**DATA UNDER STUDY:**
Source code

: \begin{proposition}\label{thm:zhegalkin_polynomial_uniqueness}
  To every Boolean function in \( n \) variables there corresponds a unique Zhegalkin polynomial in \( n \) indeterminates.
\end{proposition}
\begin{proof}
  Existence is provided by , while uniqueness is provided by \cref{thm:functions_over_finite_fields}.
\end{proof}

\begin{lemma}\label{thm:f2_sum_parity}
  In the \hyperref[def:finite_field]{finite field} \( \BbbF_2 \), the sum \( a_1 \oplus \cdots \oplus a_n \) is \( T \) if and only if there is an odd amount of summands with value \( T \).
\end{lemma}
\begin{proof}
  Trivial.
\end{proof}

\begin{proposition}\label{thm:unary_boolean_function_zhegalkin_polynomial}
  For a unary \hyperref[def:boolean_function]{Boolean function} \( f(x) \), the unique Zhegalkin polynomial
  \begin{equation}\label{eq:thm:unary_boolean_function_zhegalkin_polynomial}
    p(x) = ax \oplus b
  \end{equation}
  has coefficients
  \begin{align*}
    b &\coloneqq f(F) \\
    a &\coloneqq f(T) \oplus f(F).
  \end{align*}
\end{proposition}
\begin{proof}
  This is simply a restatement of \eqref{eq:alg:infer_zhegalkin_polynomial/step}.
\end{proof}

**WORK INSTRUCTIONS:**
Repeat, character for character, the lines of the material above from the line with "To every Boolean" through the line with "p(x) = ax \oplus b".

**RESPONSE TO THE TASK:**
  To every Boolean function in \( n \) variables there corresponds a unique Zhegalkin polynomial in \( n \) indeterminates.
\end{proposition}
\begin{proof}
  Existence is provided by , while uniqueness is provided by \cref{thm:functions_over_finite_fields}.
\end{proof}

\begin{lemma}\label{thm:f2_sum_parity}
  In the \hyperref[def:finite_field]{finite field} \( \BbbF_2 \), the sum \( a_1 \oplus \cdots \oplus a_n \) is \( T \) if and only if there is an odd amount of summands with value \( T \).
\end{lemma}
\begin{proof}
  Trivial.
\end{proof}

\begin{proposition}\label{thm:unary_boolean_function_zhegalkin_polynomial}
  For a unary \hyperref[def:boolean_function]{Boolean function} \( f(x) \), the unique Zhegalkin polynomial
  \begin{equation}\label{eq:thm:unary_boolean_function_zhegalkin_polynomial}
    p(x) = ax \oplus b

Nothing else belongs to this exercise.